Now, I have to say that I have always had a tremendous amount of respect for Sear Bliss for being able to incorporate trumpets and trombones, among other horns, into their sound and not make it sound contrived or cheesy. The band have definitely had their moments of symphonic indulgences, especially when they were first getting started, but they've been able to craft a sound that is distinctly their own because of the experimentation with live brass instrumentation. I'm not the biggest fan of brass instruments, but for all the hype around bands bringing the sax (I know it's a woodwind) into metal, whether it be Yakuza, Ever Forthright, or Naked City, though that's probably stretching the metal term a bit too far, brass instrumentation has seldom been used, and used well is another story entirely. When the horns are used on here, they are, for the most part, done in ways that I'd call almost jazzy, or they're used to accent a certain part in a song, though there are a couple of more pompous symphonic bursts here and there that certainly recall a bit of John Williams' work on a couple tracks.

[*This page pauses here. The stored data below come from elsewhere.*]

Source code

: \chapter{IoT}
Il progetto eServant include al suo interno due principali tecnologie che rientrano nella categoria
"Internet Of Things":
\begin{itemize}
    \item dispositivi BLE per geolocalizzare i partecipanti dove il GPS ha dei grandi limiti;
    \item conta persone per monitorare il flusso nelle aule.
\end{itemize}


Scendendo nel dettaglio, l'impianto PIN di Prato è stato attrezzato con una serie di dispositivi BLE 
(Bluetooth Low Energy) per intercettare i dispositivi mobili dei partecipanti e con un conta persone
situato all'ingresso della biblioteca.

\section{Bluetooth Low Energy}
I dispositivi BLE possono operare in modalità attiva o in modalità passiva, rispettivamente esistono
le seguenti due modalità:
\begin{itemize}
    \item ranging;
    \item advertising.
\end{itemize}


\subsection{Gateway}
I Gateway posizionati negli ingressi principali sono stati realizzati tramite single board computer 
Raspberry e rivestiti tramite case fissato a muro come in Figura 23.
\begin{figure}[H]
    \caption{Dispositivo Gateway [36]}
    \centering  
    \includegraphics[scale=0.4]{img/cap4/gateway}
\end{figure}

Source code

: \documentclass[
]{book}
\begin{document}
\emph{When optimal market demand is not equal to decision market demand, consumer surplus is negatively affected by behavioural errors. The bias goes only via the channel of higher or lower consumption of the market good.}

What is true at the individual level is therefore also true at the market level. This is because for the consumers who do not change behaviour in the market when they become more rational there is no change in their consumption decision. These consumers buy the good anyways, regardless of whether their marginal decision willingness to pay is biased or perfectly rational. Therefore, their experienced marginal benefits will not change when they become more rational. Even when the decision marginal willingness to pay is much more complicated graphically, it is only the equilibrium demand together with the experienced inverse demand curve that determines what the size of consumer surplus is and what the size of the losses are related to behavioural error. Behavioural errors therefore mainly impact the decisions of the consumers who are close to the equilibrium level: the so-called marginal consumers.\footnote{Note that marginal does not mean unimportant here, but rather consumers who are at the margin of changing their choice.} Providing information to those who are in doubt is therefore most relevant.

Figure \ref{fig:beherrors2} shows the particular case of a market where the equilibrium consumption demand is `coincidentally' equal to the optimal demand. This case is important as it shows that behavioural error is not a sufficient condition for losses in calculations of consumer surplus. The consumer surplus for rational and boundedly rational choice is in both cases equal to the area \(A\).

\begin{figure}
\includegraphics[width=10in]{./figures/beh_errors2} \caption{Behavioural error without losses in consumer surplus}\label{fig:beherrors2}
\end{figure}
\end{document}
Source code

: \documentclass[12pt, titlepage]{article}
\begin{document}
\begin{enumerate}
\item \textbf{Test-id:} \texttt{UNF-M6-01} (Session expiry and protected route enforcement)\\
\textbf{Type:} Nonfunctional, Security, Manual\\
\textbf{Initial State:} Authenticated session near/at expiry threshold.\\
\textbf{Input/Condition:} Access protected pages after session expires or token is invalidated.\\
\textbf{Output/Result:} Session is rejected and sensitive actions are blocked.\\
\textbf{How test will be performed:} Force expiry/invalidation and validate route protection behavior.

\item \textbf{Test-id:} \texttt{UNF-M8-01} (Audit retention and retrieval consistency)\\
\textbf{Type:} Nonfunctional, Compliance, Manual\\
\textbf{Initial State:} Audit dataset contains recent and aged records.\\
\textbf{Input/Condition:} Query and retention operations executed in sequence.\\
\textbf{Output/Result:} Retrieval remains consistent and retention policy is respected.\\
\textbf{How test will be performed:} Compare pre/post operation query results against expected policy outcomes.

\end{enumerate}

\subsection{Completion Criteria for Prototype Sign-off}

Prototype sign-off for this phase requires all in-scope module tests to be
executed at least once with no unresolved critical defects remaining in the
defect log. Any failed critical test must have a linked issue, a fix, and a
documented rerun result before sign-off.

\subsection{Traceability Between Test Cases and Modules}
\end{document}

But the thing that really got me on this album was the songwriting and each player's performance. First off, a job well done on the bass work on here, it's very fluid and nimble throughout, always being audible in the mix but is never overpowering. I swear that if it's not a fretless bass, than the performance is so well done that it makes it sound as fluid as if it was. The guitars rarely tread into the realms of black metal tremolo picking and instead focus more on weirder riffs that are far more progressive than anything the band has done in the past, if A Lost Cause was played on an eight-string guitar it could be called a djent song in my opinion, and that's one of the more blackened songs on the album by the way. Then you have the drums, which are just stellar, manage to keep a nice amount of variety throughout the seven tracks by changing up the pace throughout a given track. Finally you have the vocals, which for some reason I remember being rather irritated by the last time I listened to Sear Bliss, somehow just took me completely by surprise on here. The clean vocals really struck me because I almost thought Ihsahn had been brought on to do them because it sounded very similar to his clean vocals, maybe a little bit lower in pitch, but there is a similarity between the two vocalists. I'm not sure how much of an influence Ihsahn's solo work has had on these guys but there's more than a few nods to a similar kind of aesthetic in these songs, and I applaud them for pulling off something unique while clearly having their own kind of vibe.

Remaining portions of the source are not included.